[Opening RECORDS SHOWN section]

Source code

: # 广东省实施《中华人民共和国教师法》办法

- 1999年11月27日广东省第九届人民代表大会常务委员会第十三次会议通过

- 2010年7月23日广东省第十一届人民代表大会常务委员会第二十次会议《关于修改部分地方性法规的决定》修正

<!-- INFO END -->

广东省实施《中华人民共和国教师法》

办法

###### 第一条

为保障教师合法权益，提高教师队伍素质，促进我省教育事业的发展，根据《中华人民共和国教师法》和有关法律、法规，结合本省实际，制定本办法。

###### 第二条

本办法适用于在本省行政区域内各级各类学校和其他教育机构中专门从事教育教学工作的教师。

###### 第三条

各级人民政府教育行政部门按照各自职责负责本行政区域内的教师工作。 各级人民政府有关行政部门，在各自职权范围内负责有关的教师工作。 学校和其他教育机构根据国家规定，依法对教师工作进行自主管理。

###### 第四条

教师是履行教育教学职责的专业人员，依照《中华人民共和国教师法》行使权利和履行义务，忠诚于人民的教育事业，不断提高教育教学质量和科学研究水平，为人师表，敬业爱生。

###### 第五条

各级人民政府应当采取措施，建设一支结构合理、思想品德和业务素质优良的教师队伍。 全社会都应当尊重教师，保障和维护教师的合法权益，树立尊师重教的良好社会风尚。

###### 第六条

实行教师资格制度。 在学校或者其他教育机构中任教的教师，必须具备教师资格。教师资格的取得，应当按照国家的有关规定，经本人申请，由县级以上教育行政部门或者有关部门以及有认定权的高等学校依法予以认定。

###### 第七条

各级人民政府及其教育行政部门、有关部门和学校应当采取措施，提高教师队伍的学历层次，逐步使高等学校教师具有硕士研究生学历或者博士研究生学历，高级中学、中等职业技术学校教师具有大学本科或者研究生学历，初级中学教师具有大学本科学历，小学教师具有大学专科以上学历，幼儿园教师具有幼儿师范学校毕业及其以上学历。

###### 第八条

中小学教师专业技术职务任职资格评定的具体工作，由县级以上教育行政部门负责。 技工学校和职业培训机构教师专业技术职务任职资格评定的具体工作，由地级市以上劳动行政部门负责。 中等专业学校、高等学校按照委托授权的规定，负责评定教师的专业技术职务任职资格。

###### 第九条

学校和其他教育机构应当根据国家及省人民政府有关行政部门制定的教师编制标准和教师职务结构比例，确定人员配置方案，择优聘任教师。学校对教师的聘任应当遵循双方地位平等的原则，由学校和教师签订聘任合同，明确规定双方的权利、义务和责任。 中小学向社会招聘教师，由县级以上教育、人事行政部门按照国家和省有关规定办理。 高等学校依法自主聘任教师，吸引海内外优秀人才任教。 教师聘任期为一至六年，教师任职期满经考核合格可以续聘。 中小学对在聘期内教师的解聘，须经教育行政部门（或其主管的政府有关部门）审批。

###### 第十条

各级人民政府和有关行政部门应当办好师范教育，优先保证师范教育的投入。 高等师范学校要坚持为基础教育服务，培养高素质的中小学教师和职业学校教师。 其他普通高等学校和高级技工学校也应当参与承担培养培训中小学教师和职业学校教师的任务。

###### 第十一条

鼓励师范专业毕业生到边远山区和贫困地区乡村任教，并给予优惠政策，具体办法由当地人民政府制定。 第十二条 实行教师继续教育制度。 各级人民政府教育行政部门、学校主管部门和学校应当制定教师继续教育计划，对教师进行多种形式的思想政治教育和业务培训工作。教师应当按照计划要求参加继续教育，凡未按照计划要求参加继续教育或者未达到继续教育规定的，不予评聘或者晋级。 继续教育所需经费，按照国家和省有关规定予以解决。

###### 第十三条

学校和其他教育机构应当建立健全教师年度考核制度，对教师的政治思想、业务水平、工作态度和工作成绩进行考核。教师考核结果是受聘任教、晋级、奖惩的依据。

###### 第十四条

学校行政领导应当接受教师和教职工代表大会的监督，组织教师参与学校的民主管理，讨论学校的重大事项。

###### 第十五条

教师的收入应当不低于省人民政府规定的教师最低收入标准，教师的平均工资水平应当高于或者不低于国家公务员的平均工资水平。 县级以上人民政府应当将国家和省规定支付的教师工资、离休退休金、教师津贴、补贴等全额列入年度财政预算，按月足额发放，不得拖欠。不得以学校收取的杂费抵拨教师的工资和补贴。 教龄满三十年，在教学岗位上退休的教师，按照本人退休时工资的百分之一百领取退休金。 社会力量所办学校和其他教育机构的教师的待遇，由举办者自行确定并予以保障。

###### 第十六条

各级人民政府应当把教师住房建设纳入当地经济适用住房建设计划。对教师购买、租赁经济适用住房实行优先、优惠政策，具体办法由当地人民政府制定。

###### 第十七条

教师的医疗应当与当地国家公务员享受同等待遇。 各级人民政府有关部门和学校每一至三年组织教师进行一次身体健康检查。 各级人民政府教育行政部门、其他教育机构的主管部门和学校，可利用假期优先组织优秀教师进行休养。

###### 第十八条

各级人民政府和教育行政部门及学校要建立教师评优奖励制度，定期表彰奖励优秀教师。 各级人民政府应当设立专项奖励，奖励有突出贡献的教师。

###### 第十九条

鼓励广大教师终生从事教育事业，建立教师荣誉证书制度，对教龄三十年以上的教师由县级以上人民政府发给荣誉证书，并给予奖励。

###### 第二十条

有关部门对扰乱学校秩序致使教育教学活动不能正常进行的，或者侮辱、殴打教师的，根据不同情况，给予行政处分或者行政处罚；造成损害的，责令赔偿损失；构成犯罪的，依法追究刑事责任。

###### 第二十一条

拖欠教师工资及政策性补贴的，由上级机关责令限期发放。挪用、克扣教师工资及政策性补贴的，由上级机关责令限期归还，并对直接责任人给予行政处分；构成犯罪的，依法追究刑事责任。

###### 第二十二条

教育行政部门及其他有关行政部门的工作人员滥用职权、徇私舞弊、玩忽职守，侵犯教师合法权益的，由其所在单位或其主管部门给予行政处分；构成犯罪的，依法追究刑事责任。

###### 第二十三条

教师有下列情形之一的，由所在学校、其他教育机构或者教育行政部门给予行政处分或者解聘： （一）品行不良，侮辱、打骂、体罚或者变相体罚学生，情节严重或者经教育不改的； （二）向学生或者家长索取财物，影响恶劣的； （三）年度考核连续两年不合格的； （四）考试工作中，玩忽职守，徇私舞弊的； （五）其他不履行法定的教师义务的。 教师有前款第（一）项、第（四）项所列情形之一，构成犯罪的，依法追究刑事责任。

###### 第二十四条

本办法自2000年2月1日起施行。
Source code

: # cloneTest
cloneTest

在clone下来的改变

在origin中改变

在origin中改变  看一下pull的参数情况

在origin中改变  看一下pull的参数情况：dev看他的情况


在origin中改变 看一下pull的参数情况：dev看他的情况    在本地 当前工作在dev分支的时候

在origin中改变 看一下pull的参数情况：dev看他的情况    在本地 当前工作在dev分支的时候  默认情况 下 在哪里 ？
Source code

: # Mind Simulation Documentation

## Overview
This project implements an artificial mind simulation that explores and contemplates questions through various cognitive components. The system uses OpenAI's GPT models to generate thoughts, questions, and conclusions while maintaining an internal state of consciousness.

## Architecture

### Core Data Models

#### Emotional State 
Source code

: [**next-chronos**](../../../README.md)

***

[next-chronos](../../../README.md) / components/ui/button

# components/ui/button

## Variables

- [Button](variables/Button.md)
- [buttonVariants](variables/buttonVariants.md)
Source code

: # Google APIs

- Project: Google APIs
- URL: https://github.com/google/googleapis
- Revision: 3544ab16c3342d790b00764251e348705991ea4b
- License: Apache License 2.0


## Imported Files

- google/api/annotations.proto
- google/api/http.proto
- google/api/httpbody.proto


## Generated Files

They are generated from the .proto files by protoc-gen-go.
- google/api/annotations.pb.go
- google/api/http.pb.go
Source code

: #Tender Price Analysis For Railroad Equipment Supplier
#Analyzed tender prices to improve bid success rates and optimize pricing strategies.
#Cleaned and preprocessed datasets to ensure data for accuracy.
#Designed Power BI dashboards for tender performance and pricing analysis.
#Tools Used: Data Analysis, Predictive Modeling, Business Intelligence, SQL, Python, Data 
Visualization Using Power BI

[Closing RECORDS SHOWN section]

• WHAT YOU SHOULD DO: Every line from the top of the material above through the line holding "实行教师资格制度。 在学校或" should be reproduced word for word, and nothing beyond it.

• EXERCISE RESULT:
Source code

: # 广东省实施《中华人民共和国教师法》办法

- 1999年11月27日广东省第九届人民代表大会常务委员会第十三次会议通过

- 2010年7月23日广东省第十一届人民代表大会常务委员会第二十次会议《关于修改部分地方性法规的决定》修正

<!-- INFO END -->

广东省实施《中华人民共和国教师法》

办法

###### 第一条

为保障教师合法权益，提高教师队伍素质，促进我省教育事业的发展，根据《中华人民共和国教师法》和有关法律、法规，结合本省实际，制定本办法。

###### 第二条

本办法适用于在本省行政区域内各级各类学校和其他教育机构中专门从事教育教学工作的教师。

###### 第三条

各级人民政府教育行政部门按照各自职责负责本行政区域内的教师工作。 各级人民政府有关行政部门，在各自职权范围内负责有关的教师工作。 学校和其他教育机构根据国家规定，依法对教师工作进行自主管理。

###### 第四条

教师是履行教育教学职责的专业人员，依照《中华人民共和国教师法》行使权利和履行义务，忠诚于人民的教育事业，不断提高教育教学质量和科学研究水平，为人师表，敬业爱生。

###### 第五条

各级人民政府应当采取措施，建设一支结构合理、思想品德和业务素质优良的教师队伍。 全社会都应当尊重教师，保障和维护教师的合法权益，树立尊师重教的良好社会风尚。

###### 第六条

实行教师资格制度。 在学校或者其他教育机构中任教的教师，必须具备教师资格。教师资格的取得，应当按照国家的有关规定，经本人申请，由县级以上教育行政部门或者有关部门以及有认定权的高等学校依法予以认定。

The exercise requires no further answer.